The older we get, the more settled in our ways we become. We like going away and being able to come and go as we please, go out in the evenings without a care. Watch what we want on the telly. Spend our money on ourselves. Is it selfish to think like this or is it selfish to bring another child into a world like this? I mean, have you seen Children Of Men?

My brother has a little girl who I adore, but after a few hours of watching nothing but Winnie the Pooh videos and trying to talk over the shouting, it's a relief to come home to peace and quiet. Of course parents don't mind this at all, and tell you endlessly how marvellous being a parent is, and I don't doubt it. If it's what you want.

It's amazing how empty and unfilled people can make you feel if you don't have kids. Some people even turn their backs on you when they find out. We've been at kids' parties where someone's asked 'which one's yours?', to which we've replied 'none of them'. A look of pity comes over their faces and it's off you go to the kitchen with the barren couples and the gays.

So part of me is glad I have no children. Another - albeit small - part thinks it would be nice. It's a modern dilemma. And only time will tell.

7 comments:

Bright Ambassador said...

I couldn't agree more. People tend to think that as you don't have kids there's something wrong with you. I work with a guy who thinks that he was put on Earth to reproduce. He once said to me that having his daughter 'proved himself as a man'.

Clair said...

Don't get me started...being at kids' parties when, not only are you asked which one's yours, but when the next one is due, when you're not even pregnant. And being told (in as many words) that you don't know what a full and complete life is until you've become a parent.

I can't stand the screaming, either.

Jon Peake said...

Well I'm glad I'm not alone in this. Rich's comment about a colleague 'proving himself as a man' is my point exactly. All rationality goes out the window with some people.

Graham Kibble-White said...

Can I just say the line: "it's off you go to the kitchen with the barren couples and the gays" is my new favourite thing?

I don't want to have kids either - and it's a decision I made a long time ago.

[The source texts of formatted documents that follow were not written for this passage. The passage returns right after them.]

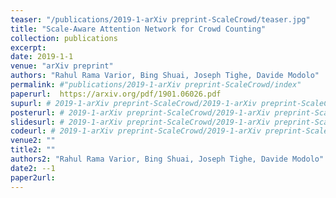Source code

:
 ```yaml
---
teaser: "/publications/2019-1-arXiv preprint-ScaleCrowd/teaser.jpg"
title: "Scale-Aware Attention Network for Crowd Counting"
collection: publications
excerpt: 
date: 2019-1-1
venue: "arXiv preprint"
authors: "Rahul Rama Varior, Bing Shuai, Joseph Tighe, Davide Modolo"
permalink: #"publications/2019-1-arXiv preprint-ScaleCrowd/index"
paperurl:  https://arxiv.org/pdf/1901.06026.pdf
supurl: # 2019-1-arXiv preprint-ScaleCrowd/2019-1-arXiv preprint-ScaleCrowd-sup.pdf
posterurl: # 2019-1-arXiv preprint-ScaleCrowd/2019-1-arXiv preprint-ScaleCrowd-poster.pdf
slidesurl: # 2019-1-arXiv preprint-ScaleCrowd/2019-1-arXiv preprint-ScaleCrowd-slides.pdf
codeurl: # 2019-1-arXiv preprint-ScaleCrowd/2019-1-arXiv preprint-ScaleCrowd-code.zip
venue2: ""
title2: ""
authors2: "Rahul Rama Varior, Bing Shuai, Joseph Tighe, Davide Modolo"
date2: --1
paper2url: 
---
```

I just don't want them touching my stuff.

Chris Hughes said...

Oh, what a bunch of smug metropolitan types you are. Kids are ace. I've been reading Michael Palin's diaries and all the little bits about his kids learning to tie their shoelaces and pinching his toast when he was ill in bed are rather touching. Boo!

Clair said...

Chris, I'd actually rather like to be a parent, but the right circumstances have never arisen! The point is how leper-like parents can make you feel if you've never popped one out...

Admin said...

I defend anyones right to not want kids (and in many ways I envy it) Smug middle-class parents banging on about Jemima *are* amongst the most annoying twats in the world.

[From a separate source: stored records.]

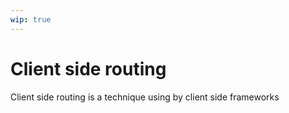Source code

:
 ```yaml
---
wip: true
---
```


# Client side routing

Client side routing is a technique using by client side frameworks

BUT (just to provide a counter-balance) as a parent, I also know a *lot* of people who have the aggressive version of the same opinion as yourselves, to the point where I wonder if there is something wrong with me that I *wanted* to breed? It's just as annoying and unfair that some people tend to assume that I'm a smug "ooh darling you simply musssst have children they're so fulfilling" kind of tosser. Some parents are just, you know, people like you, but with another thing that they do.

I've been stuck at a parties with Vinyl bores, and engineers. There are annoying twats in every part of life. The only difference is that with kids it costs more. and your stuff gets a bit stickier.

PS - It's also frankly fucking rude the way that as tack of people who have hitherto been friends just vanish once you've had kids. How shallow is that? The worst ones invite you to a wedding or something, knowing you have kids, with a specific 'no kids' clause in the invite. Fuck 'em - friends are supposed to be your friends warts and all surely.(If you can calls kids warts.) I you really want me there, invite me and mine properly. I'll usually leave the kids at home IF I CAN. I'm not dim - I know they make a noise and will disrupt your video soundtrack - why not trust my judgement. You know, like you did on the many occasions when I carried you back home pissed? Why make people feel like they're an inconvenience just cos they choose to have kids? There are times when I really empathise with the way smokers are made to stand outside in the cold these days just because they want a fag. (See - now I have had to compare my kids to both warts and fags.)

If you don't want the risk of someone bringing their family, then just don't invite them at all. We'll get the message and cross you out of the address book. It's not like I'd bring them to the evening do and get them pissed up, after all?

And don't get me started on the mates who disappear from view forever and completely change their personality when they meet a girl/boy.

PS - Even though I have created my own spawn, I know the ultimate truth - that other people's kids are really annoying. Even the ones you like.

Ooh - that turned into a bit of a rant there. Sorry about that.